TRY IT.
Could you retype, exactly and with no pictures, only the lines from the first line of the records below through the line that contains "Medium Clone Backend"?

Records from a data collection:
◆ ◆ ◆ ◆ ◆ ◆ ◆
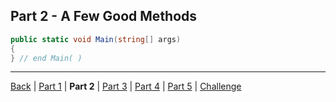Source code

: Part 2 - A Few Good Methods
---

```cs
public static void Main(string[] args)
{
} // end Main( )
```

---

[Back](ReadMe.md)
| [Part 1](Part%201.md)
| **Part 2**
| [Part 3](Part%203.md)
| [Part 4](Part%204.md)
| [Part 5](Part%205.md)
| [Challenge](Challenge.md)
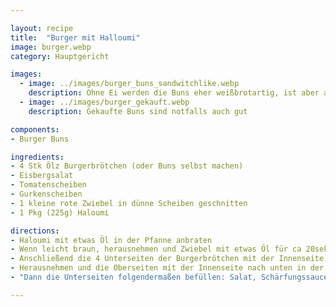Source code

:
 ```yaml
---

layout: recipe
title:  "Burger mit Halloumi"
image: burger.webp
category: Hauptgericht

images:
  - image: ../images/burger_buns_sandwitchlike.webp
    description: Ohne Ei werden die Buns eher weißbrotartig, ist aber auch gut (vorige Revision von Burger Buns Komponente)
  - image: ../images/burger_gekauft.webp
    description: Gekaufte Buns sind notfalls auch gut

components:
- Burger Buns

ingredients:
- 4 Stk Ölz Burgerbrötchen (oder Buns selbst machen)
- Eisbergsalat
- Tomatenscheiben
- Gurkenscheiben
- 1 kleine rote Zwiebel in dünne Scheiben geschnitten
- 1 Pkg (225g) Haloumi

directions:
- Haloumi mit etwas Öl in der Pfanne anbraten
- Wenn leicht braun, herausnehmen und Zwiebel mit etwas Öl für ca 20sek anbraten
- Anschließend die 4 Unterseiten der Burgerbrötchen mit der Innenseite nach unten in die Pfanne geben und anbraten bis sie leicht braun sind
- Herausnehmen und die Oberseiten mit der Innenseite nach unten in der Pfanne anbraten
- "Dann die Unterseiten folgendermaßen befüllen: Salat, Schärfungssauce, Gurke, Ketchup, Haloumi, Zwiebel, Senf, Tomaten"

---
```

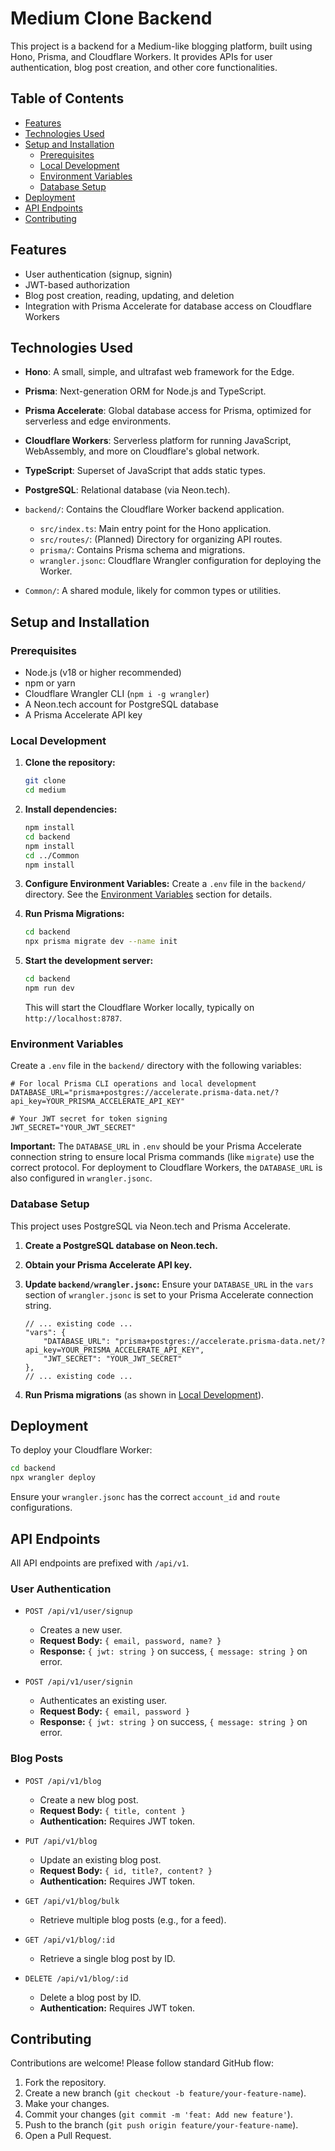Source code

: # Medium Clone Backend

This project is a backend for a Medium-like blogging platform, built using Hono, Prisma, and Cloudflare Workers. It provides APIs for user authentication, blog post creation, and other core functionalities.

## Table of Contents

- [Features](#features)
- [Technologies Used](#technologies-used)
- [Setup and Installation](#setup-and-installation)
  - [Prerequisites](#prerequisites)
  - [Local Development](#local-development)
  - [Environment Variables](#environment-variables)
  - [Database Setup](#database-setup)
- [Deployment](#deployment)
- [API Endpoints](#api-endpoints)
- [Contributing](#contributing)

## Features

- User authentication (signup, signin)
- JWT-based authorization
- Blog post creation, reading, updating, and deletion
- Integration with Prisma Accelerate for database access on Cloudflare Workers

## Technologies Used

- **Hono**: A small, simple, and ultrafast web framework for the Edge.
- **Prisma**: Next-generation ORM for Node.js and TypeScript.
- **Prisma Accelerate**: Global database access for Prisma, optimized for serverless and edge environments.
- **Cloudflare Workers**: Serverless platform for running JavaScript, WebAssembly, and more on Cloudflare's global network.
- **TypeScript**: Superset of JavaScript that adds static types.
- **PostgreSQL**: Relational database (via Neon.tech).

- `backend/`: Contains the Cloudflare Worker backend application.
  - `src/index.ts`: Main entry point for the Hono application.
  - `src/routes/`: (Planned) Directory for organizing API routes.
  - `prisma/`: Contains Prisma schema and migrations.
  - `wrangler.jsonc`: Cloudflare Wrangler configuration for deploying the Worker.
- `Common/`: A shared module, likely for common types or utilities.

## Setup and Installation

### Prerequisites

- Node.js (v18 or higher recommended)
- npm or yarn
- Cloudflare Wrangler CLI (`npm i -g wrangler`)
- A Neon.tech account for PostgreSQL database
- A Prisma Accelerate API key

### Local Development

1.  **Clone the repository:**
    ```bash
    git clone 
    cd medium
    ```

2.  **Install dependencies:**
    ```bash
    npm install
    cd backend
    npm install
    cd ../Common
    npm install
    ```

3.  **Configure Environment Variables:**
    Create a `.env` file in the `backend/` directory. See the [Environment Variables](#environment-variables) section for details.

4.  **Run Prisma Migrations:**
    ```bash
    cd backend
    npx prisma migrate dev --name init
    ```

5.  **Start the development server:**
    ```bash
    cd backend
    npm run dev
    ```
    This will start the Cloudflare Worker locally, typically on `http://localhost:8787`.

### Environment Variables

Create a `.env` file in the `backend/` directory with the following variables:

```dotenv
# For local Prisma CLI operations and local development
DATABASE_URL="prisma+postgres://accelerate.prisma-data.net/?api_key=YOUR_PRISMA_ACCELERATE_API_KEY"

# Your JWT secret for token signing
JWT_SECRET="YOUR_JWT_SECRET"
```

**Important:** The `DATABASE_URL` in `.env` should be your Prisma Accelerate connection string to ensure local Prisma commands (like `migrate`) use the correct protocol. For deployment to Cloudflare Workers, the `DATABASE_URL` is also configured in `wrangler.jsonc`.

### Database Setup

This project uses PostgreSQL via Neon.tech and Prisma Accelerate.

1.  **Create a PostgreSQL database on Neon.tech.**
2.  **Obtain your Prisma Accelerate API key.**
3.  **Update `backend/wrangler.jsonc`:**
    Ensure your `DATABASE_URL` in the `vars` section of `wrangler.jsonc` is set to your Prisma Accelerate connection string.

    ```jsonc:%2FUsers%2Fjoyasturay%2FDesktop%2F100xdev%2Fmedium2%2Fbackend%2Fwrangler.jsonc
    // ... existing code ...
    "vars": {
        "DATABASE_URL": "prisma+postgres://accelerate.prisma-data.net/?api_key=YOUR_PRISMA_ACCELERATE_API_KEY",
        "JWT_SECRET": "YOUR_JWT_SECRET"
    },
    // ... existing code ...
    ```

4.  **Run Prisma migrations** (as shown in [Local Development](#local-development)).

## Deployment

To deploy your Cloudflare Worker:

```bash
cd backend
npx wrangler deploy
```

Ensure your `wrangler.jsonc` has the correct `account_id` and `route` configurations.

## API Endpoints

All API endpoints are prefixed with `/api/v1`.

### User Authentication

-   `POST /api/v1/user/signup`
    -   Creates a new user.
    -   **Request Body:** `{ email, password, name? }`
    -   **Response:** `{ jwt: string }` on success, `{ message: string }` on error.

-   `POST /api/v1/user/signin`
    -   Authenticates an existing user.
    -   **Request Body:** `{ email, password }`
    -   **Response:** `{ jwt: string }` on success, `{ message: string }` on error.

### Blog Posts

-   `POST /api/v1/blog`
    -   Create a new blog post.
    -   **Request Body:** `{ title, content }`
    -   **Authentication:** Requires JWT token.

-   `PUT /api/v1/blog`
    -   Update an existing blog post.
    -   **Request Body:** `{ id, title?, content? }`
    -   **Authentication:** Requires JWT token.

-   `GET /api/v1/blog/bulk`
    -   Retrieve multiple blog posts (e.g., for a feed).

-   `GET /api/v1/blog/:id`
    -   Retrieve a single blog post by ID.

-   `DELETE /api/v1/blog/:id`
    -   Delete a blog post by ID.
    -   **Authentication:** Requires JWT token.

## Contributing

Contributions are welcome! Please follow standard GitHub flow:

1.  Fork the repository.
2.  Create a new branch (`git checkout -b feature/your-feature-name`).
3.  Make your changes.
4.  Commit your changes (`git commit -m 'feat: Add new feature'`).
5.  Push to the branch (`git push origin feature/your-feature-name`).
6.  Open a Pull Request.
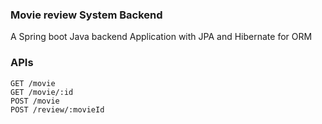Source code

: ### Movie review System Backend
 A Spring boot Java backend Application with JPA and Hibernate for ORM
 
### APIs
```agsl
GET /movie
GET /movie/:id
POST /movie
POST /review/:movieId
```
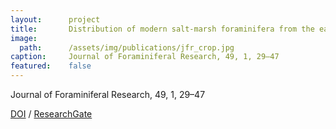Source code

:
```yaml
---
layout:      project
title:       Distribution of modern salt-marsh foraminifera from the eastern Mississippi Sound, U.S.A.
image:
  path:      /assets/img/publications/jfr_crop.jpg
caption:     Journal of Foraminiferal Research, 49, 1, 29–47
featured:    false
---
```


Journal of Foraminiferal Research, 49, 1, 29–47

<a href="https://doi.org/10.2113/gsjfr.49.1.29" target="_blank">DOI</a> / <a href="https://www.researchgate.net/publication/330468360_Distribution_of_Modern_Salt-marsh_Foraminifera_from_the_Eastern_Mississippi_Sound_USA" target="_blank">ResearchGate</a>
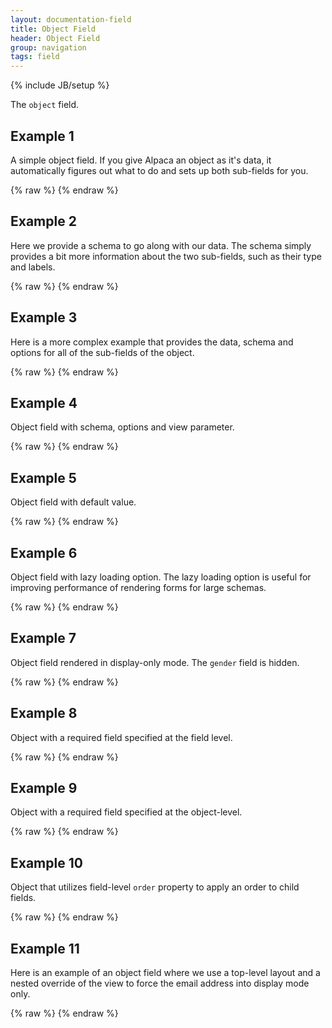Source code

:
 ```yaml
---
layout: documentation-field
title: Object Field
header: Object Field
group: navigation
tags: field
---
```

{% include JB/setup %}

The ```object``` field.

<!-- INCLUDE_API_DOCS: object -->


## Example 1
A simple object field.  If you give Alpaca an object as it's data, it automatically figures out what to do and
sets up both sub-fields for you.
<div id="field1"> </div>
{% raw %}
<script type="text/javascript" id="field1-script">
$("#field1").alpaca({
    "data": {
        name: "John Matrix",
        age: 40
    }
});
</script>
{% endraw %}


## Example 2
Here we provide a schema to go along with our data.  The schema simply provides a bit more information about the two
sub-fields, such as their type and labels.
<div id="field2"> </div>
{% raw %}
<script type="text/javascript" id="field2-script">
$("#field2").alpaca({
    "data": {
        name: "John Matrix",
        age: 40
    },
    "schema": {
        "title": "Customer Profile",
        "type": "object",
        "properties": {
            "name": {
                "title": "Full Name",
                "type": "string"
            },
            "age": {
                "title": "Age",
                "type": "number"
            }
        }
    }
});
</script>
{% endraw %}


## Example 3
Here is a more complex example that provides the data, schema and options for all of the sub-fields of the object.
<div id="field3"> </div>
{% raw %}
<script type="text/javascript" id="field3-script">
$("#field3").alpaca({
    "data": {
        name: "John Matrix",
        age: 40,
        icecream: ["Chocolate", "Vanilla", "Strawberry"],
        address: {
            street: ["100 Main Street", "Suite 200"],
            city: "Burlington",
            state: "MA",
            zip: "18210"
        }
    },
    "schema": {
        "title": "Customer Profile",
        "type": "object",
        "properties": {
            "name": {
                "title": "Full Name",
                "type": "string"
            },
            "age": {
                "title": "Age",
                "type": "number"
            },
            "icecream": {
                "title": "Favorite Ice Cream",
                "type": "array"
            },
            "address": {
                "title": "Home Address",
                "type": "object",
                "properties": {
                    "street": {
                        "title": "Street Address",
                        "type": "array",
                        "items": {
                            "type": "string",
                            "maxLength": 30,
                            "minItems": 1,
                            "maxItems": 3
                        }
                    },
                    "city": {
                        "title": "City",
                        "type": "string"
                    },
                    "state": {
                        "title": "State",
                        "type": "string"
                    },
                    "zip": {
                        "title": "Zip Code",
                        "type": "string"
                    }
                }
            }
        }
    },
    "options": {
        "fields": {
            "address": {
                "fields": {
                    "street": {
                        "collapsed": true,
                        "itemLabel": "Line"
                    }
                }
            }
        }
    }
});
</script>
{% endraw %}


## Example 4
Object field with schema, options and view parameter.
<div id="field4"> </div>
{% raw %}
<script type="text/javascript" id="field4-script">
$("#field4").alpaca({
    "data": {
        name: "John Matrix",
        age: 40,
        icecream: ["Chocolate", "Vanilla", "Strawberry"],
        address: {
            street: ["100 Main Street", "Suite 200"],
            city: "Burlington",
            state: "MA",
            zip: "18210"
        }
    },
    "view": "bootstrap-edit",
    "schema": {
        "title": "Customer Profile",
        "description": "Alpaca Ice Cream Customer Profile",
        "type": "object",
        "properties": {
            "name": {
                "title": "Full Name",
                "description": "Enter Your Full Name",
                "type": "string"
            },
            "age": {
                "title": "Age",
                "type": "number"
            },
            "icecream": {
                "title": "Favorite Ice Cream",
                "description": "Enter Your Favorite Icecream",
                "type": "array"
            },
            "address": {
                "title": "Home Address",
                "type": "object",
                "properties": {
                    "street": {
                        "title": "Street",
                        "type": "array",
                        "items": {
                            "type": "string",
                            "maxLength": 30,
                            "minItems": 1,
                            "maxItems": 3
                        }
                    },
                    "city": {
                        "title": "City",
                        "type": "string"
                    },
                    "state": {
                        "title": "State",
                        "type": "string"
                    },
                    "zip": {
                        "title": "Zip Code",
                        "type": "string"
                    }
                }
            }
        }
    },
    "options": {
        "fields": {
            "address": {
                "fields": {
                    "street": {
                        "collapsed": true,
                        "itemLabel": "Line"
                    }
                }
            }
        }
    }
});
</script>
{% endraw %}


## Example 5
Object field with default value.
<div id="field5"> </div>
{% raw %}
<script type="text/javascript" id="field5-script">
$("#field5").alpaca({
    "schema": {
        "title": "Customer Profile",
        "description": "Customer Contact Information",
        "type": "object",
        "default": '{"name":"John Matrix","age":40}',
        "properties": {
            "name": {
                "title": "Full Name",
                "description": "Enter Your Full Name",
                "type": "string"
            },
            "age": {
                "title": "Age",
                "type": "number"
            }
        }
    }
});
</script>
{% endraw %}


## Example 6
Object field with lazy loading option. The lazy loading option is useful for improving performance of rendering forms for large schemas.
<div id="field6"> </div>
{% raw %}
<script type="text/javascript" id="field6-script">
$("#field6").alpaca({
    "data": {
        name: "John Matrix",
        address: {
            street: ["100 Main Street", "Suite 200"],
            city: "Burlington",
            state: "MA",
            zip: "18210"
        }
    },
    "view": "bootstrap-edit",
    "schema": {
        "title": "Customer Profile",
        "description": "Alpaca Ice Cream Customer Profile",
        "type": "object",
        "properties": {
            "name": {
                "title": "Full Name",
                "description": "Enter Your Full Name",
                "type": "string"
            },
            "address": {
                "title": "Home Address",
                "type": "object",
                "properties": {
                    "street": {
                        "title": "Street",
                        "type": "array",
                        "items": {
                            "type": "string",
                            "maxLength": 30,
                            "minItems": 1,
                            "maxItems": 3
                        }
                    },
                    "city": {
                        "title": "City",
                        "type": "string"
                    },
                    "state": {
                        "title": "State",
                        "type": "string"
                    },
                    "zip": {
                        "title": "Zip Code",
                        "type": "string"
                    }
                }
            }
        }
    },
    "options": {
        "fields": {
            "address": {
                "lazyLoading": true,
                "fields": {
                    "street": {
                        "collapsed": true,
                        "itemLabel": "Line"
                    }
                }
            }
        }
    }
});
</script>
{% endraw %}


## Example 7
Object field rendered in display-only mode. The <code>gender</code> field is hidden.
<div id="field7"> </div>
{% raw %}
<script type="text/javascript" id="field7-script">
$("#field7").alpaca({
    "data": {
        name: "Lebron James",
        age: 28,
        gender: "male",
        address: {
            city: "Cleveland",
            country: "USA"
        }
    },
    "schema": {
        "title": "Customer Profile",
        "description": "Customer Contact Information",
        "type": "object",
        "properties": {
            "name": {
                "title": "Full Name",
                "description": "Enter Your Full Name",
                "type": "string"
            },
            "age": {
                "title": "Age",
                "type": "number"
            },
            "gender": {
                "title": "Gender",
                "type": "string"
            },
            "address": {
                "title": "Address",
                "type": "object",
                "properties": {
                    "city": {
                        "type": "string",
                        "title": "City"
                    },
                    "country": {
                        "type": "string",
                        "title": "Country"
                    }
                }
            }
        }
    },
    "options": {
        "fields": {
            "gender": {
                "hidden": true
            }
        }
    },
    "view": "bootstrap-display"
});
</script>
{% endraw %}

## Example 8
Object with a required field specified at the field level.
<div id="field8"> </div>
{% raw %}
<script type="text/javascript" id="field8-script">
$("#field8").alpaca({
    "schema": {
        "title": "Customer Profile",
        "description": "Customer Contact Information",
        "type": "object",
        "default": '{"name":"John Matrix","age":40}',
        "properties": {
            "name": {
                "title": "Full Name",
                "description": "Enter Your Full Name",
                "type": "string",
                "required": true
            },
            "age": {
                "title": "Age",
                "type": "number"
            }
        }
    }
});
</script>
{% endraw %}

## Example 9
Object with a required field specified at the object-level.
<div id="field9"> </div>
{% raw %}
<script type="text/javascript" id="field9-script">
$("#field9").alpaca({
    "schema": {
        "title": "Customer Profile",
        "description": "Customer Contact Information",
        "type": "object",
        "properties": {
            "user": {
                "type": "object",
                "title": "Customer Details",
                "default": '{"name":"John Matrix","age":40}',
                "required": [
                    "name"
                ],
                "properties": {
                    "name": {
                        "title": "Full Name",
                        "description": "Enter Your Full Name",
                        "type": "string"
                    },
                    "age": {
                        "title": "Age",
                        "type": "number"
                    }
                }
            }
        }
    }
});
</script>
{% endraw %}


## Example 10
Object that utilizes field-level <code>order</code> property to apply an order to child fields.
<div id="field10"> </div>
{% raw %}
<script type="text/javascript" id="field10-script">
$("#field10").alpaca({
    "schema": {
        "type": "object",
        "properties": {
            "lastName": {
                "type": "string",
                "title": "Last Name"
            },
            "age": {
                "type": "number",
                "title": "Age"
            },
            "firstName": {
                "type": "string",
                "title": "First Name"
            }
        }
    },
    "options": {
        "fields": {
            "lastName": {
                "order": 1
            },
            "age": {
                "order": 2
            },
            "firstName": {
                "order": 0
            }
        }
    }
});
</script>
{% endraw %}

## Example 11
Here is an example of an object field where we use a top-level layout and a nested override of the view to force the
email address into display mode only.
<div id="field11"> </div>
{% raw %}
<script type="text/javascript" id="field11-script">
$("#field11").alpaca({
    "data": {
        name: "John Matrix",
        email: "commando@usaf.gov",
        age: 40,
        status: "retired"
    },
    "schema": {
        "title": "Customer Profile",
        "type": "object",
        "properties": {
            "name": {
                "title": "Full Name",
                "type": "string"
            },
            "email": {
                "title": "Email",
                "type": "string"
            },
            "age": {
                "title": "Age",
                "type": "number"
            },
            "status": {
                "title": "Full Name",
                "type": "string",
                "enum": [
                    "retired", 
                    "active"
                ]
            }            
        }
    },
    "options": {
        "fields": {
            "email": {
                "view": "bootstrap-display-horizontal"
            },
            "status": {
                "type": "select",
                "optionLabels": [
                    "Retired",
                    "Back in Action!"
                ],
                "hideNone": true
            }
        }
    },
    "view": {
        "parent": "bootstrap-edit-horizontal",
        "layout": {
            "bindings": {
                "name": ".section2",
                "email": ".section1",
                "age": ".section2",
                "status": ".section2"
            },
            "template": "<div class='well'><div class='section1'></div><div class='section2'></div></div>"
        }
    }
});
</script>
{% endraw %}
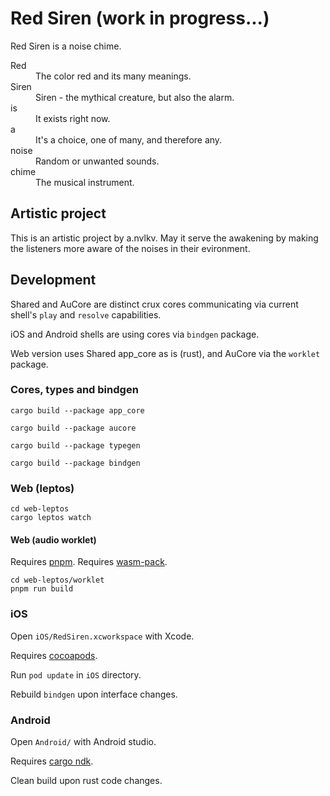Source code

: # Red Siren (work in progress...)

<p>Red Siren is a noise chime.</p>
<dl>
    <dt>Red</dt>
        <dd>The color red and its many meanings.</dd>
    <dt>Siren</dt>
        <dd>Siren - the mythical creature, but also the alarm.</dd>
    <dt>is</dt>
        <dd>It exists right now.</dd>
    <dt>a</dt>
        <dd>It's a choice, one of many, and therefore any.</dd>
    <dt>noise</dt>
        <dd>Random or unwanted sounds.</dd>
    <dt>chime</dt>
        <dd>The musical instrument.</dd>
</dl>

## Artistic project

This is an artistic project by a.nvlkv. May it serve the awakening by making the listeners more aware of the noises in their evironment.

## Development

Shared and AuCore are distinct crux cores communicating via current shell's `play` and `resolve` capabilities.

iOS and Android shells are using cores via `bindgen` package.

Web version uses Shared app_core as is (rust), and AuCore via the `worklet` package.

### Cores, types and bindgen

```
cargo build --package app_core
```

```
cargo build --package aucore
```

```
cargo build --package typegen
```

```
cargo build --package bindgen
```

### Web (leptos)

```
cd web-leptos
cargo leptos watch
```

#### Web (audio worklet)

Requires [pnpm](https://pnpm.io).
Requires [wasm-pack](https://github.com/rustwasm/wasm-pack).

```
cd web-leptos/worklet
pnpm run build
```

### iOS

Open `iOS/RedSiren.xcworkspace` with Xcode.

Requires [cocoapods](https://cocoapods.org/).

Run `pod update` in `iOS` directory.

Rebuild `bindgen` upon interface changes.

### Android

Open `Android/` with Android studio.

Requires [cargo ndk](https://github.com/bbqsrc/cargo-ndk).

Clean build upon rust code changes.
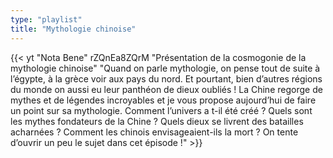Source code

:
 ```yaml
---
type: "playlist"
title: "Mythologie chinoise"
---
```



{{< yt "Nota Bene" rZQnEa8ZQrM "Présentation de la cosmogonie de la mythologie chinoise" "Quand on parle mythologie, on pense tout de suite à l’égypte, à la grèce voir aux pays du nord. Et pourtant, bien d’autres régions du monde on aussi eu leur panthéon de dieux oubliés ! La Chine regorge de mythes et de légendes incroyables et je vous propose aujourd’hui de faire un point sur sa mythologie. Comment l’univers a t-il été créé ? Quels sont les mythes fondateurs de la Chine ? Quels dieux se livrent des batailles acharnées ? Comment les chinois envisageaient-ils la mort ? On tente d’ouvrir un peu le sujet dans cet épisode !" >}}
◆ ◆ ◆ ◆ ◆ ◆ ◆
EXERCISE OUTPUT.
Source code

: Part 2 - A Few Good Methods
---

```cs
public static void Main(string[] args)
{
} // end Main( )
```

---

[Back](ReadMe.md)
| [Part 1](Part%201.md)
| **Part 2**
| [Part 3](Part%203.md)
| [Part 4](Part%204.md)
| [Part 5](Part%205.md)
| [Challenge](Challenge.md)
Source code

:
 ```yaml
---

layout: recipe
title:  "Burger mit Halloumi"
image: burger.webp
category: Hauptgericht

images:
  - image: ../images/burger_buns_sandwitchlike.webp
    description: Ohne Ei werden die Buns eher weißbrotartig, ist aber auch gut (vorige Revision von Burger Buns Komponente)
  - image: ../images/burger_gekauft.webp
    description: Gekaufte Buns sind notfalls auch gut

components:
- Burger Buns

ingredients:
- 4 Stk Ölz Burgerbrötchen (oder Buns selbst machen)
- Eisbergsalat
- Tomatenscheiben
- Gurkenscheiben
- 1 kleine rote Zwiebel in dünne Scheiben geschnitten
- 1 Pkg (225g) Haloumi

directions:
- Haloumi mit etwas Öl in der Pfanne anbraten
- Wenn leicht braun, herausnehmen und Zwiebel mit etwas Öl für ca 20sek anbraten
- Anschließend die 4 Unterseiten der Burgerbrötchen mit der Innenseite nach unten in die Pfanne geben und anbraten bis sie leicht braun sind
- Herausnehmen und die Oberseiten mit der Innenseite nach unten in der Pfanne anbraten
- "Dann die Unterseiten folgendermaßen befüllen: Salat, Schärfungssauce, Gurke, Ketchup, Haloumi, Zwiebel, Senf, Tomaten"

---
```

Source code

: # Medium Clone Backend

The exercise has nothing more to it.